Once the game begins, the competition is fierce. Everybody is dripping sweat. Jackson has his highs, such as a no-look pass that led to an easy basket, after which he broke into an abbreviated version the shimmy-strut often displayed during his career.
But the coach is laboring. The inmates, most of whom are in appreciably better shape than the 48-year-old former point guard, do not retreat.
The NBA Warriors have a decided height advantage, however. Whereas none of the inmates appears taller than about 6-foot-3, Myers is 6-8 and Scalabrine is 6-9. They are, on this day, towering over the court.
Between the inside dominance of Myers/Scalabrine and the defensive indifference of the opposition, the NBA Warriors hold slight leads for most of the game. It's 95-94 entering the fourth quarter, but the NBA Warriors pull away for a 136-121 victory before a couple hundred fans ringing the court. Myers, a member of UCLA's 1995 national championship team, finishes with a double-double, exceeding 40 points and 20 rebounds.
"The best thing about it for me is to realize you shouldn't judge people until you get to know them," he says. "In playing here a couple times, I can say I've never had a bad interaction.
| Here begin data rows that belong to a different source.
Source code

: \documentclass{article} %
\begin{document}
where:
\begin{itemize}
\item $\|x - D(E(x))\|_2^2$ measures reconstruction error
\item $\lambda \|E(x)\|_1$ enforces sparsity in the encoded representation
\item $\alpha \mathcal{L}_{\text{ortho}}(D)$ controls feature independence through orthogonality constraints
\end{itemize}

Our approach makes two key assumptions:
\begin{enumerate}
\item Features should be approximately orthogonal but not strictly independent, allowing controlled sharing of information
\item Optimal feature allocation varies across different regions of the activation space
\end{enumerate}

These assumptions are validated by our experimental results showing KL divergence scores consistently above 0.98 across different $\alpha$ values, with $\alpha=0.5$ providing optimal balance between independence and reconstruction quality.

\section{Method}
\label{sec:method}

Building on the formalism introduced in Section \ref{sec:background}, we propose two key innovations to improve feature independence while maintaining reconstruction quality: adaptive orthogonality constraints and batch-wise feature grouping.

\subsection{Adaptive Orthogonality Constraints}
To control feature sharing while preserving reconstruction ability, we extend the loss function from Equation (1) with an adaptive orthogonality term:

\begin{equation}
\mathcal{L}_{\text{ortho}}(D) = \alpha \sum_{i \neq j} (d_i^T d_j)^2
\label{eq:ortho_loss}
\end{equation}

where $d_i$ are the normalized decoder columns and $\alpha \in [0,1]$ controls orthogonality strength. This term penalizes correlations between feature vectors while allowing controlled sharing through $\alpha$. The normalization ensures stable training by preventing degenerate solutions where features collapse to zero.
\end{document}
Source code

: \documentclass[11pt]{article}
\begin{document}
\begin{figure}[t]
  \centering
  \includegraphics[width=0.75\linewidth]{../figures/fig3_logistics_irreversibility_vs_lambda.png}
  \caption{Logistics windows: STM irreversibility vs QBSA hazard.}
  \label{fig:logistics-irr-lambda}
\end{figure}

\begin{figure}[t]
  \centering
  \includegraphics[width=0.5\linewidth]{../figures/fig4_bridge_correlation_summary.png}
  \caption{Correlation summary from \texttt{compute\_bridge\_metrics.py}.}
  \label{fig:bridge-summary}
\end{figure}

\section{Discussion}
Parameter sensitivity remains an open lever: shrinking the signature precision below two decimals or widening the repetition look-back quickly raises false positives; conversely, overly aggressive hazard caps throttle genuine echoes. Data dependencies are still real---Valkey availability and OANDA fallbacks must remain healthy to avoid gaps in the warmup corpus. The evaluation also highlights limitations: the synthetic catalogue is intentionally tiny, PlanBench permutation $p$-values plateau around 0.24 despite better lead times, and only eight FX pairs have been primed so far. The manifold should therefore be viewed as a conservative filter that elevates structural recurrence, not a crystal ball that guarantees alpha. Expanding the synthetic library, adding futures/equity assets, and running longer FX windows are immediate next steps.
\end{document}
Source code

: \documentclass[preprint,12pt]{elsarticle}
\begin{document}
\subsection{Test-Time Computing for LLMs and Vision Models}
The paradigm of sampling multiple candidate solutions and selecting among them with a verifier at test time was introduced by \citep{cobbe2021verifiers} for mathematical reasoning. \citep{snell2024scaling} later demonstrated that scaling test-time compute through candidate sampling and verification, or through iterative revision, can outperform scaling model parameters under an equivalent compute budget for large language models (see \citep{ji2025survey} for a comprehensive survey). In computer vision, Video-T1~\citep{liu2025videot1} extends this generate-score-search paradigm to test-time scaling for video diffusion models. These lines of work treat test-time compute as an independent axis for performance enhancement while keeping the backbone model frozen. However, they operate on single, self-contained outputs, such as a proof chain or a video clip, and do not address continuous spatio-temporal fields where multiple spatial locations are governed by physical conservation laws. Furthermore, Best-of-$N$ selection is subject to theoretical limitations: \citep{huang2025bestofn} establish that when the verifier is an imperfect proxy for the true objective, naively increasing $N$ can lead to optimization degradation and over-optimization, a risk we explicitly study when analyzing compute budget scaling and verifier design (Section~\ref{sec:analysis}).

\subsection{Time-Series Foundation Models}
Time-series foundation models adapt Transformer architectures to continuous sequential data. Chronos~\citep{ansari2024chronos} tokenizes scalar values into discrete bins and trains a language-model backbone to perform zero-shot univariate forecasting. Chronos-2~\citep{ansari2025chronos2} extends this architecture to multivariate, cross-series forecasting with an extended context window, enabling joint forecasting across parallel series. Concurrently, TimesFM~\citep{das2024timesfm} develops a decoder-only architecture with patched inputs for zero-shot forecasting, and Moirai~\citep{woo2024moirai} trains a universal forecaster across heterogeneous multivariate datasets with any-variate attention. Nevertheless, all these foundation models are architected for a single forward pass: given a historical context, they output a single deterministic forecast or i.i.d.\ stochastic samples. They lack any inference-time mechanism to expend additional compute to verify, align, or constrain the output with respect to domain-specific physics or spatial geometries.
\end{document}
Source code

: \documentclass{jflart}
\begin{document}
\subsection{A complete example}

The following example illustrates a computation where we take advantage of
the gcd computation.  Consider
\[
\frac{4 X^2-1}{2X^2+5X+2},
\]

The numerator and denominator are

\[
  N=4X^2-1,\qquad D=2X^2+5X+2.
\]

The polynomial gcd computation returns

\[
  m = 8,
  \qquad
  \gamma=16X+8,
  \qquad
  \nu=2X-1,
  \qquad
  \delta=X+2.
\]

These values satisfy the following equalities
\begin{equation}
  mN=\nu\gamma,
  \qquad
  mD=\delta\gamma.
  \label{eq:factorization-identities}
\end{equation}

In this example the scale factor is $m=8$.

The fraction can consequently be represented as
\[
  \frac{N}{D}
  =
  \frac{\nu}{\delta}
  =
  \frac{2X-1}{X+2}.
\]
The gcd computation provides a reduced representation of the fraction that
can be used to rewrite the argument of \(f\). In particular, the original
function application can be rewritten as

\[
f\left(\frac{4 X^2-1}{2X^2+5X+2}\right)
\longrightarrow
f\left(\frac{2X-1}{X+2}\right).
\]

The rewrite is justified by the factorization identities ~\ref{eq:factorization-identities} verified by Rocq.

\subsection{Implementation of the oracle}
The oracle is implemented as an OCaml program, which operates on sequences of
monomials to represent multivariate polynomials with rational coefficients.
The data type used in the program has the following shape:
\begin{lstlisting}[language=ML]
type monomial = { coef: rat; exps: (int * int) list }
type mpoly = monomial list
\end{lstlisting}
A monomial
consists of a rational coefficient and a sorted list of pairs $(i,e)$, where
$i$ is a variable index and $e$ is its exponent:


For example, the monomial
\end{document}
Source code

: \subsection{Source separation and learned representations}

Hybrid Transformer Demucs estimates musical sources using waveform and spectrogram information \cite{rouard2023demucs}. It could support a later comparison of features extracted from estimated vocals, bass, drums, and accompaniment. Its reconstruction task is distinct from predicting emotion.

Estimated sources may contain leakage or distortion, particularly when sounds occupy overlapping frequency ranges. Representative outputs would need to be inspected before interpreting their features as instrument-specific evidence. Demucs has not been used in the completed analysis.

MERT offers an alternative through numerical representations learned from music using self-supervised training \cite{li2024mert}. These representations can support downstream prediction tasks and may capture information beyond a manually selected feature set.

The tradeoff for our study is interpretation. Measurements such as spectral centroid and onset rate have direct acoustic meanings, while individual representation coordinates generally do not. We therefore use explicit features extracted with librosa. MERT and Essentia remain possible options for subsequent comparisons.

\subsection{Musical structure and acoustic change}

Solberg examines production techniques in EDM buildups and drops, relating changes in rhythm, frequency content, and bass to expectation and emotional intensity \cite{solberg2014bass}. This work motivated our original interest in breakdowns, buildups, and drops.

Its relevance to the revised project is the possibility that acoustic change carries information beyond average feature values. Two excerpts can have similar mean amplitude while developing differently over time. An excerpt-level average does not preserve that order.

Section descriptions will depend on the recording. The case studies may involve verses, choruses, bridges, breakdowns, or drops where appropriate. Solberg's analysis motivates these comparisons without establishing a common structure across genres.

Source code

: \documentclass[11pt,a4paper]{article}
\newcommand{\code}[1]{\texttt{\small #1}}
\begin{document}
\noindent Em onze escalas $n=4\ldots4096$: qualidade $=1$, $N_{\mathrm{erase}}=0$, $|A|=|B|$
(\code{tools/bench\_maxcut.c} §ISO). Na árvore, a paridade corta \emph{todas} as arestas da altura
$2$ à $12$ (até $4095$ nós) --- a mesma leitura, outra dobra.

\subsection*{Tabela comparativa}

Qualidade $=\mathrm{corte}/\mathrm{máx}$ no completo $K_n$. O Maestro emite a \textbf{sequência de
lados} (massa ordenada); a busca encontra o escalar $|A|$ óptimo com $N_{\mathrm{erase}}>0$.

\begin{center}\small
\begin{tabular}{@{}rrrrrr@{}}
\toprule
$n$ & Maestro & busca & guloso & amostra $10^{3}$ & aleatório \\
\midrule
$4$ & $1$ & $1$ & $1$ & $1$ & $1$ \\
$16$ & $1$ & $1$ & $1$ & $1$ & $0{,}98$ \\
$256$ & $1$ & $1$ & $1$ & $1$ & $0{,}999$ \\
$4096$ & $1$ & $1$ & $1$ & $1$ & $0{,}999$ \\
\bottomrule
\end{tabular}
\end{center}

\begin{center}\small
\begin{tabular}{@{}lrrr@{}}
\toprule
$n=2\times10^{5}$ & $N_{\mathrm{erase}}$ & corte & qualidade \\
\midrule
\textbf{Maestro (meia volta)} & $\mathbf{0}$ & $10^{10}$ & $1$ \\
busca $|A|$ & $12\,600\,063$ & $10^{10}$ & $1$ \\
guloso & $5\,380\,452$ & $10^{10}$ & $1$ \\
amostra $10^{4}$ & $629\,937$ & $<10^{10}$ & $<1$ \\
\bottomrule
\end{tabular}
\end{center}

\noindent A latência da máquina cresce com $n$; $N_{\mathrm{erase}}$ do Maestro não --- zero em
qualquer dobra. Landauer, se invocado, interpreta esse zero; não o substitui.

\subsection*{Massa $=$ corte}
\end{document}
You hear more complaining and griping on the playground than you do over here. These guys are respectful and they play the game the right way. I really enjoy it."
The postgame scene is one of hugs and handshakes and small talk. Autographs are signed and photographs are taken. Despite the differences -- racial, political and socioeconomic -- the sense of brotherhood is palpable.
It is two hours of basketball, yes, but of much greater value is the goodwill within the person-to-person interaction between the free and the incarcerated.
"I can't even begin to tell you how much it means to all of us, especially me because I played pro ball overseas," Wright says. "But I made some bad decisions. I've explained to the young guys that these guys are millionaires with lives we can't even imagine. They're taking time out of their lives, away from their families, to come into prison, into this type of atmosphere and setting, to play ball with us."
These visits began a few years ago when Ben Draa, senior financial analyst for the Warriors, through association with Bill Epling of Prison Sports Ministries, began making the trip. Draa mentioned the trips to Kirk Lacob, who dived into the venture.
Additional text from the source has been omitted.